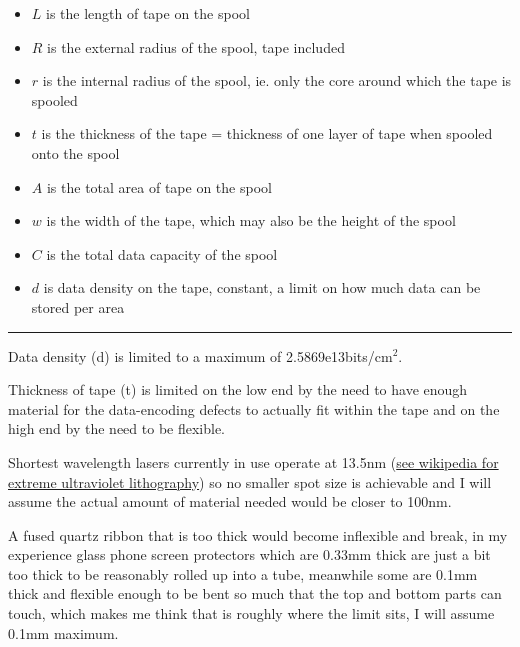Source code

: \documentclass[a4paper]{article}
\begin{document}
	\begin{itemize}
		\item $L$ is the length of tape on the spool
		
		\item $R$ is the external radius of the spool, tape included
		
		\item $r$ is the internal radius of the spool, ie. only the core around which the tape is spooled
		
		\item $t$ is the thickness of the tape = thickness of one layer of tape when spooled onto the spool
		
		\item $A$ is the total area of tape on the spool
		
		\item $w$ is the width of the tape, which may also be the height of the spool
		
		\item $C$ is the total data capacity of the spool
		
		\item $d$ is data density on the tape, constant, a limit on how much data can be stored per area
	\end{itemize}
	
	\medskip
	
	\noindent \rule{\linewidth}{1pt}
	
	\medskip
	
	Data density (d) is limited to a maximum of 2.5869e13bits/cm$^2$.
	
	\bigskip
	
	Thickness of tape (t) is limited on the low end by the need to have enough material for the data-encoding defects to actually fit within the tape and on the high end by the need to be flexible.
	
	\medskip
	
	Shortest wavelength lasers currently in use operate at 13.5nm (\href{https://en.wikipedia.org/wiki/Extreme_ultraviolet_lithography}{see wikipedia for extreme ultraviolet lithography}) so no smaller spot size is achievable and I will assume the actual amount of material needed would be closer to 100nm.
	
	\medskip
	
	A fused quartz ribbon that is too thick would become inflexible and break, in my experience glass phone screen protectors which are 0.33mm thick are just a bit too thick to be reasonably rolled up into a tube, meanwhile some are 0.1mm thick and flexible enough to be bent so much that the top and bottom parts can touch, which makes me think that is roughly where the limit sits, I will assume 0.1mm maximum.
	
\end{document}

··········

● **Problem to solve**: Could you copy each line of the material that holds "limited"?

● **Solution below**:
	Data density (d) is limited to a maximum of 2.5869e13bits/cm$^2$.
	Thickness of tape (t) is limited on the low end by the need to have enough material for the data-encoding defects to actually fit within the tape and on the high end by the need to be flexible.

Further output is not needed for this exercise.